* _How to complete this task_
The full set of records must be set down verbatim.

* _Provided data_
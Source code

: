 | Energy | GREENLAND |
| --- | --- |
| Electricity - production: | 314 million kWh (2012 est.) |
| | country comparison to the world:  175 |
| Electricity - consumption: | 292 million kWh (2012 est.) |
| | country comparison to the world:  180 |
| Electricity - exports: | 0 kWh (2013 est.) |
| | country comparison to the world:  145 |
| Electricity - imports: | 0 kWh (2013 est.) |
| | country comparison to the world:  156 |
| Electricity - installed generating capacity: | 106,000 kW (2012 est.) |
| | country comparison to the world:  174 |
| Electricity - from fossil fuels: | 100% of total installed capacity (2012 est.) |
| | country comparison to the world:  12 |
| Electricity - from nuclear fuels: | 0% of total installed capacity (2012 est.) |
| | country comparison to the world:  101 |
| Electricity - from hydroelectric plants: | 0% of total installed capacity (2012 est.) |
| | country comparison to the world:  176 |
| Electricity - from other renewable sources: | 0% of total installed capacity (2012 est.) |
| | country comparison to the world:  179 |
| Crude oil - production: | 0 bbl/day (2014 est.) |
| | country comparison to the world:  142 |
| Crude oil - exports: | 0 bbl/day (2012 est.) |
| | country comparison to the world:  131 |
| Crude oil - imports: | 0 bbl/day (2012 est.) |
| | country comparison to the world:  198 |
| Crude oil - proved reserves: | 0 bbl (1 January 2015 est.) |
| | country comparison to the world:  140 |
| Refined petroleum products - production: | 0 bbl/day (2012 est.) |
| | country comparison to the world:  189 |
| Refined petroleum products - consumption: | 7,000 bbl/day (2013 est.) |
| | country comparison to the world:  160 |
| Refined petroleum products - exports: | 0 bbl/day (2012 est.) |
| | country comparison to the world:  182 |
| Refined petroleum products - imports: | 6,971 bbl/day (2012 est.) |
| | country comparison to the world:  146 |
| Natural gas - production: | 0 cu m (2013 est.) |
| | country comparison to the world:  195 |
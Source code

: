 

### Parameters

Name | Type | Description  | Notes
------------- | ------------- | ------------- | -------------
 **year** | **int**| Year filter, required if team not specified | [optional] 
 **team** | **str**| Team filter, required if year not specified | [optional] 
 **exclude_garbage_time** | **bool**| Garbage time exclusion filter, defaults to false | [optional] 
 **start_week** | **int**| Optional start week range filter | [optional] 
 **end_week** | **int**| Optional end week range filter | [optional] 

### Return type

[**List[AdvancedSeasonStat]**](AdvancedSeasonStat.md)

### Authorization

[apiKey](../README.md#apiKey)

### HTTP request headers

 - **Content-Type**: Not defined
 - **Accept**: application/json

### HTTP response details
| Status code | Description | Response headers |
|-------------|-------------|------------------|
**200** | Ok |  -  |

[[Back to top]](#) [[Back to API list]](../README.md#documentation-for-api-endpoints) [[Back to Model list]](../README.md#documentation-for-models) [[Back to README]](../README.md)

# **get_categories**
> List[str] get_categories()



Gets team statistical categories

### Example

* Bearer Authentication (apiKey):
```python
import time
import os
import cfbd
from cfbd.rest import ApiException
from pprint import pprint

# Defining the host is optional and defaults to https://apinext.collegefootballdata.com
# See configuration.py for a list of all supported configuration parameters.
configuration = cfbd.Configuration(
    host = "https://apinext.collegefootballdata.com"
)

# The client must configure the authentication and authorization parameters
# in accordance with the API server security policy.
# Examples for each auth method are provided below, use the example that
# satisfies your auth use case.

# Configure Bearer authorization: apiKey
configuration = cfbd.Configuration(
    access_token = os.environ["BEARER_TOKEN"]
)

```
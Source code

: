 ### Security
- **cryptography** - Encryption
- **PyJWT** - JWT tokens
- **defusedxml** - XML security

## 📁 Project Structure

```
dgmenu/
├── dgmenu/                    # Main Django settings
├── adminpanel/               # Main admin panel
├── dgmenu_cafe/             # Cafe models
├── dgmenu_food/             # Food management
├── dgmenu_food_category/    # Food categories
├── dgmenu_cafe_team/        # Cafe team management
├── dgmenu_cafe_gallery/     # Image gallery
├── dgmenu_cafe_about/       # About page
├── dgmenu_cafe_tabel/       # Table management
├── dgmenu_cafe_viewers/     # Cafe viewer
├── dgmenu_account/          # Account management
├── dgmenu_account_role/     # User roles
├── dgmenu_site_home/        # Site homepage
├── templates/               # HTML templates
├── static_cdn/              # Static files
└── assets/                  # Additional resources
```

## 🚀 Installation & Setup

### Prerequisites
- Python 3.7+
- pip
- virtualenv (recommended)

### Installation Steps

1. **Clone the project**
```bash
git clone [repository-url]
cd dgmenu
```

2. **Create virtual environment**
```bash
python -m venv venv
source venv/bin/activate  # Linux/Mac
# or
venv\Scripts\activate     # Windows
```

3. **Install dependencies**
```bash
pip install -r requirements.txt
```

* _Result below_
Source code

: | Energy | GREENLAND |
| --- | --- |
| Electricity - production: | 314 million kWh (2012 est.) |
| | country comparison to the world:  175 |
| Electricity - consumption: | 292 million kWh (2012 est.) |
| | country comparison to the world:  180 |
| Electricity - exports: | 0 kWh (2013 est.) |
| | country comparison to the world:  145 |
| Electricity - imports: | 0 kWh (2013 est.) |
| | country comparison to the world:  156 |
| Electricity - installed generating capacity: | 106,000 kW (2012 est.) |
| | country comparison to the world:  174 |
| Electricity - from fossil fuels: | 100% of total installed capacity (2012 est.) |
| | country comparison to the world:  12 |
| Electricity - from nuclear fuels: | 0% of total installed capacity (2012 est.) |
| | country comparison to the world:  101 |
| Electricity - from hydroelectric plants: | 0% of total installed capacity (2012 est.) |
| | country comparison to the world:  176 |
| Electricity - from other renewable sources: | 0% of total installed capacity (2012 est.) |
| | country comparison to the world:  179 |
| Crude oil - production: | 0 bbl/day (2014 est.) |
| | country comparison to the world:  142 |
| Crude oil - exports: | 0 bbl/day (2012 est.) |
| | country comparison to the world:  131 |
| Crude oil - imports: | 0 bbl/day (2012 est.) |
| | country comparison to the world:  198 |
| Crude oil - proved reserves: | 0 bbl (1 January 2015 est.) |
| | country comparison to the world:  140 |
| Refined petroleum products - production: | 0 bbl/day (2012 est.) |
| | country comparison to the world:  189 |
| Refined petroleum products - consumption: | 7,000 bbl/day (2013 est.) |
| | country comparison to the world:  160 |
| Refined petroleum products - exports: | 0 bbl/day (2012 est.) |
| | country comparison to the world:  182 |
| Refined petroleum products - imports: | 6,971 bbl/day (2012 est.) |
| | country comparison to the world:  146 |
| Natural gas - production: | 0 cu m (2013 est.) |
| | country comparison to the world:  195 |
Source code

: 

### Parameters

Name | Type | Description  | Notes
------------- | ------------- | ------------- | -------------
 **year** | **int**| Year filter, required if team not specified | [optional] 
 **team** | **str**| Team filter, required if year not specified | [optional] 
 **exclude_garbage_time** | **bool**| Garbage time exclusion filter, defaults to false | [optional] 
 **start_week** | **int**| Optional start week range filter | [optional] 
 **end_week** | **int**| Optional end week range filter | [optional] 

### Return type

[**List[AdvancedSeasonStat]**](AdvancedSeasonStat.md)

### Authorization

[apiKey](../README.md#apiKey)

### HTTP request headers

 - **Content-Type**: Not defined
 - **Accept**: application/json

### HTTP response details
| Status code | Description | Response headers |
|-------------|-------------|------------------|
**200** | Ok |  -  |

[[Back to top]](#) [[Back to API list]](../README.md#documentation-for-api-endpoints) [[Back to Model list]](../README.md#documentation-for-models) [[Back to README]](../README.md)

# **get_categories**
> List[str] get_categories()



Gets team statistical categories

### Example

* Bearer Authentication (apiKey):
```python
import time
import os
import cfbd
from cfbd.rest import ApiException
from pprint import pprint

# Defining the host is optional and defaults to https://apinext.collegefootballdata.com
# See configuration.py for a list of all supported configuration parameters.
configuration = cfbd.Configuration(
    host = "https://apinext.collegefootballdata.com"
)

# The client must configure the authentication and authorization parameters
# in accordance with the API server security policy.
# Examples for each auth method are provided below, use the example that
# satisfies your auth use case.

# Configure Bearer authorization: apiKey
configuration = cfbd.Configuration(
    access_token = os.environ["BEARER_TOKEN"]
)

```
Source code

: ### Security
- **cryptography** - Encryption
- **PyJWT** - JWT tokens
- **defusedxml** - XML security

## 📁 Project Structure

```
dgmenu/
├── dgmenu/                    # Main Django settings
├── adminpanel/               # Main admin panel
├── dgmenu_cafe/             # Cafe models
├── dgmenu_food/             # Food management
├── dgmenu_food_category/    # Food categories
├── dgmenu_cafe_team/        # Cafe team management
├── dgmenu_cafe_gallery/     # Image gallery
├── dgmenu_cafe_about/       # About page
├── dgmenu_cafe_tabel/       # Table management
├── dgmenu_cafe_viewers/     # Cafe viewer
├── dgmenu_account/          # Account management
├── dgmenu_account_role/     # User roles
├── dgmenu_site_home/        # Site homepage
├── templates/               # HTML templates
├── static_cdn/              # Static files
└── assets/                  # Additional resources
```

## 🚀 Installation & Setup

### Prerequisites
- Python 3.7+
- pip
- virtualenv (recommended)

### Installation Steps

1. **Clone the project**
```bash
git clone [repository-url]
cd dgmenu
```

2. **Create virtual environment**
```bash
python -m venv venv
source venv/bin/activate  # Linux/Mac
# or
venv\Scripts\activate     # Windows
```

3. **Install dependencies**
```bash
pip install -r requirements.txt
```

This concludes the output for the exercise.